Vous vous souvenez sans doute de l’article sur le mental et le surf de gros ? Noé, préparateur mental nous en dit un peu plus dans ce second volet.
"Le plus dur dans le surf, c'est les 20 premières années" - Gerry Lopez
Imaginez-vous alors ce que peut être la difficulté du surf de grosses vagues. Nous pouvons différencier deux catégories de sportifs : ceux pratiquant des sports extrêmes, mettant leur vie en danger, et les autres. Dans chacun des cas la préparation mentale doit être primordiale. Cependant, un élément très spécifique entre en jeu pour les sportifs de l’extrême : le rapport à la mort.
Pour ce qui est du big wave surfing, c’est bien souvent une toute autre histoire que d’apprendre à optimiser ses performances. Une erreur peut être fatale, et rares sont ceux capables d’affronter des monstres de plus de 6m. De nombreuses habiletés cognitives seront mises à l’épreuve, et elles devront être optimisées de la meilleure manière possible. Une fois lancé sur la vague, on ne pourra plus faire marche arrière, et si l’on panique, si l’on ne contrôle plus ce que l’on fait, cela peut être fatal. C’est dans ces moments qu’il va falloir réussir malgré la situation à gérer ses émotions, sa respiration, son attitude pour garder le contrôle de soi.
Laird Hamilton, waterman des temps modernes, est un athlète unique, qui puise dans le surf, l’océan, une force incroyable. Connu pour ses exploits, c’est un pionnier, un innovateur capable de se surpasser dès qu’il touche à une discipline. Et pourtant Hamilton n’est pas un fou furieux, et lorsqu’il prépare une aventure extrême, la situation est décortiquée dans ses moindres détails. Il s’est beaucoup construit seul mais également grâce à un entourage de haut niveau. Il possède sa propre vision des choses, mais il réussit à avoir une motivation incroyable lui permettant de réaliser des exploits impensables. S’il se prépare peut-être seul mentalement, Laird Hamilton s’y prépare à sa façon, en intégrant des aspects de base qu’apporte la préparation mentale. Nous allons détailler quelques points, afin d’aller plus loin que le simple « il faut gérer ses émotions ».

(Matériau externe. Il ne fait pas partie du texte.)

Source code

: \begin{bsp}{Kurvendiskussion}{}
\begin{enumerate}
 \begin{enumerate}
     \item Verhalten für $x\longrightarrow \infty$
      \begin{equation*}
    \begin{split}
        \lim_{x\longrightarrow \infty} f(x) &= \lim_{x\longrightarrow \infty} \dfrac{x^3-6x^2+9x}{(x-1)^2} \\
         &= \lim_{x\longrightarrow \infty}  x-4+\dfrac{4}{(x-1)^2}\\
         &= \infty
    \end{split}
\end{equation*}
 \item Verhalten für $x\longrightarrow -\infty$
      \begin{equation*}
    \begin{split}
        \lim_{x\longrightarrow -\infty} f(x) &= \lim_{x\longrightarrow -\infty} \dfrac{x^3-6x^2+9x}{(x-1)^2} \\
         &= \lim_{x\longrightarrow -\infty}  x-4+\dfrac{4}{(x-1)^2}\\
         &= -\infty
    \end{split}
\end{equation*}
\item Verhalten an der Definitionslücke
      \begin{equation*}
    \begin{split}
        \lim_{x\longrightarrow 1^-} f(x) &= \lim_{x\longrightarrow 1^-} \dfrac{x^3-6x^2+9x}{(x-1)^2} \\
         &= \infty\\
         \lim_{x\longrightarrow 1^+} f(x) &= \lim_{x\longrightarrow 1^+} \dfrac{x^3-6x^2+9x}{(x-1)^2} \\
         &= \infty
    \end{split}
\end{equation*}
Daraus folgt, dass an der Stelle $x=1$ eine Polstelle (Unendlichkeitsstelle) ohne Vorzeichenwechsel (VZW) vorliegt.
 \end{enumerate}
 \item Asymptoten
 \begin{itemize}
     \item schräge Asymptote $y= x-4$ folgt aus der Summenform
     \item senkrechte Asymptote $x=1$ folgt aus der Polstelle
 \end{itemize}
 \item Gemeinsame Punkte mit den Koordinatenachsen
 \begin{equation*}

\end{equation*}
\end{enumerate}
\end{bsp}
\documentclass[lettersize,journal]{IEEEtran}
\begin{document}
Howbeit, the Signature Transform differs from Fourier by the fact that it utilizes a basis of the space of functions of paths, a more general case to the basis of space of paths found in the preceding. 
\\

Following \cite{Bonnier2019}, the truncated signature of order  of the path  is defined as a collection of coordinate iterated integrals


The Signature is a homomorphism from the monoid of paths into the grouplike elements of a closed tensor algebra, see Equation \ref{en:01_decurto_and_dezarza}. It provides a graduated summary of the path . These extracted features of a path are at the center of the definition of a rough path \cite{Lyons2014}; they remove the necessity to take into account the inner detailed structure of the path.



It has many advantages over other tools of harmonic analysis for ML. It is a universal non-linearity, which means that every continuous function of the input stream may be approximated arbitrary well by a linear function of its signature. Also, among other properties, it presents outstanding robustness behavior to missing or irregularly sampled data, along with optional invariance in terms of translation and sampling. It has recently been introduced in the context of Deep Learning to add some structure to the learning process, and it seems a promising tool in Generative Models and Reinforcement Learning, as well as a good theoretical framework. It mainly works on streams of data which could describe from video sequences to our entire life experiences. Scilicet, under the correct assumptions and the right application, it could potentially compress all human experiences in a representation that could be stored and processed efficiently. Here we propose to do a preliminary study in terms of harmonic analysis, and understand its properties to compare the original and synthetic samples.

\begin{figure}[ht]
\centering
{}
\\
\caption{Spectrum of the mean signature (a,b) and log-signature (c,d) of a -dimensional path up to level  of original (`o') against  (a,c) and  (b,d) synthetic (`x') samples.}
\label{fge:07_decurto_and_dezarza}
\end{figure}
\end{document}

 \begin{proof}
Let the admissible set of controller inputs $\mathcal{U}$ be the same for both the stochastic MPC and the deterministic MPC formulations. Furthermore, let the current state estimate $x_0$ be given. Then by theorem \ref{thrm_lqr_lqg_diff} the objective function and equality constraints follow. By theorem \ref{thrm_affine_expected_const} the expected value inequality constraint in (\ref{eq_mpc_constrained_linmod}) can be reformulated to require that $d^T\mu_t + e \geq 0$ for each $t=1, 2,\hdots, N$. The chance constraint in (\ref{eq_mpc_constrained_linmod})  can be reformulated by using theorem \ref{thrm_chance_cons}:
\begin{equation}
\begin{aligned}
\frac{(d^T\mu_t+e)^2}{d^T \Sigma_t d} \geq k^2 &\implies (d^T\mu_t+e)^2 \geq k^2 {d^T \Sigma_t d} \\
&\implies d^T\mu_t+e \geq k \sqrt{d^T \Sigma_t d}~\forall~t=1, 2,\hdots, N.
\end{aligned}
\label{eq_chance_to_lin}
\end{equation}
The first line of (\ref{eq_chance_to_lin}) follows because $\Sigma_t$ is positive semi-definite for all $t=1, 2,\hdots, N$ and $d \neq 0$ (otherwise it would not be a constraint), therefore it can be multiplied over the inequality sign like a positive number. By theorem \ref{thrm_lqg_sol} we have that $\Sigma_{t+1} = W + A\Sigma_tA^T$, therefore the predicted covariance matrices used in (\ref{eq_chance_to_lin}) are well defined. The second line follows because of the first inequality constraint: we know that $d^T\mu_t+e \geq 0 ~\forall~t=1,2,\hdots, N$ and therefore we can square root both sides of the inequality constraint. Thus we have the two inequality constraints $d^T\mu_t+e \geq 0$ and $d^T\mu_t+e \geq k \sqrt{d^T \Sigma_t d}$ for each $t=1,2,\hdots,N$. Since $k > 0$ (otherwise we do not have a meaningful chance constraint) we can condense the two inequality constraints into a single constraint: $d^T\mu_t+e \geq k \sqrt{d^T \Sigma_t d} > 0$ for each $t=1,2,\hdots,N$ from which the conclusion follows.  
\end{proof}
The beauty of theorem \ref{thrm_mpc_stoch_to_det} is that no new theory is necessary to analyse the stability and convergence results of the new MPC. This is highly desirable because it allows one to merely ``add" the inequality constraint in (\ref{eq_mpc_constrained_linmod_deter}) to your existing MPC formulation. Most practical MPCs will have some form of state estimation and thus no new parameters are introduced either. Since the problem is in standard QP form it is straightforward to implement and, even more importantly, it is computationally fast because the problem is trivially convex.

Pour rentrer un peu plus dans les détails voici donc quelques éléments sur lesquels j’ai eu l’occasion de travailler avec des sportifs de l’extrême :
L’auto-motivation :
En effet bien souvent lorsqu’il s’agit de se motiver nous pouvons être notre pire ennemi. Ce qui est important de savoir c’est que l’être humain va agir en suivant ses propres croyances. Nous avons des multitudes de croyances qui nous permettent d’interagir avec le monde. Certaines sont positives, d’autres néfastes. Réussir à les identifier n’est pas un travail si aisé. Nos croyances déterminent nos actes et ces derniers vont influer nos pensées et nos émotions. Nos pensées peuvent donc représenter un réel pouvoir, et il est possible de remplacer les pensées négatives par des pensées positives. Ainsi beaucoup de choses vont nous paraitre réalisables. Avoir cette capacité cela passe avant tout par une solide estime de soi. Cela veut dire être capable de savoir ce que nous sommes capables ou pas de faire, de savoir ce que l’on veut vraiment faire ou pas.
L’importance des objectifs va donc prendre tout son sens !
Avoir les bons objectifs :
Apprendre à se fixer les bons objectifs est une pratique essentielle dans la préparation mentale. Si le surfeur de gros aura forcément des objectifs de résultat (surfer la plus grosse vague, ne pas chuter, surfer la vague jusqu’au bout etc…) il lui faudra apprendre à se fixer d’autres objectifs, des objectifs personnels. L’équilibre entre les deux permet de diminuer les tensions et augmenter la motivation. De bons objectifs personnels permettent un accès plus facile à la réussite de ses objectifs de résultat. Se fixer des objectifs, les visualiser, les planifier dans le temps est un passage essentiel à une bonne préparation mentale.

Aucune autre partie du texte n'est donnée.